PROBLEM STATEMENT -
Go to the line with "<!-- @vuese:MediaFolders:props:end -->" in the entries below and write out every line from there through the line with "iOS 版本目前仅针对 iPhone", exactly and without pictures.

THE RECORDS -

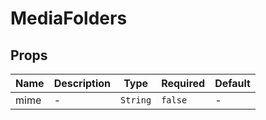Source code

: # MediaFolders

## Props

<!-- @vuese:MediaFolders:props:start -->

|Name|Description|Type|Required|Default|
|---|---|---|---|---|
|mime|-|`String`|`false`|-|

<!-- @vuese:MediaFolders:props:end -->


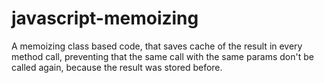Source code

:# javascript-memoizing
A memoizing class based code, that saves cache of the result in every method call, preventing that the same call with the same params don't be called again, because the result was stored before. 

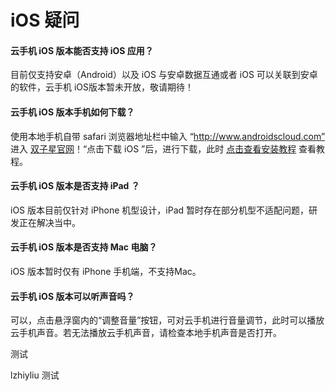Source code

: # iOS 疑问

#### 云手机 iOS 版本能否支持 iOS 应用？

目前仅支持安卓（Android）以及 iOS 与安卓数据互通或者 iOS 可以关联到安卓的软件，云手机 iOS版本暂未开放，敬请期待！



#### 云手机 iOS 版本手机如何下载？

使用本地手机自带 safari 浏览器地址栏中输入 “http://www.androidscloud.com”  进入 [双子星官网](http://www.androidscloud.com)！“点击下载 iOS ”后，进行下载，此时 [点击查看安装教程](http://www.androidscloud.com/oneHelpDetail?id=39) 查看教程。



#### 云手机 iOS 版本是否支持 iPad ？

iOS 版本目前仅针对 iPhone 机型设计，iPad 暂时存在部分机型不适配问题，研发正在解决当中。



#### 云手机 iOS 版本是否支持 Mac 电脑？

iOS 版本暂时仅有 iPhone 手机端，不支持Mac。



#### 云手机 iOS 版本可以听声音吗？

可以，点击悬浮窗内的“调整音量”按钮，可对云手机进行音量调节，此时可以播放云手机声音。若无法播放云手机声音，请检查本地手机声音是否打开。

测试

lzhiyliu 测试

PROBLEM SOLUTION -
<!-- @vuese:MediaFolders:props:end -->


Source code

:# javascript-memoizing
A memoizing class based code, that saves cache of the result in every method call, preventing that the same call with the same params don't be called again, because the result was stored before. 

Source code

: # iOS 疑问

#### 云手机 iOS 版本能否支持 iOS 应用？

目前仅支持安卓（Android）以及 iOS 与安卓数据互通或者 iOS 可以关联到安卓的软件，云手机 iOS版本暂未开放，敬请期待！



#### 云手机 iOS 版本手机如何下载？

使用本地手机自带 safari 浏览器地址栏中输入 “http://www.androidscloud.com”  进入 [双子星官网](http://www.androidscloud.com)！“点击下载 iOS ”后，进行下载，此时 [点击查看安装教程](http://www.androidscloud.com/oneHelpDetail?id=39) 查看教程。



#### 云手机 iOS 版本是否支持 iPad ？

iOS 版本目前仅针对 iPhone 机型设计，iPad 暂时存在部分机型不适配问题，研发正在解决当中。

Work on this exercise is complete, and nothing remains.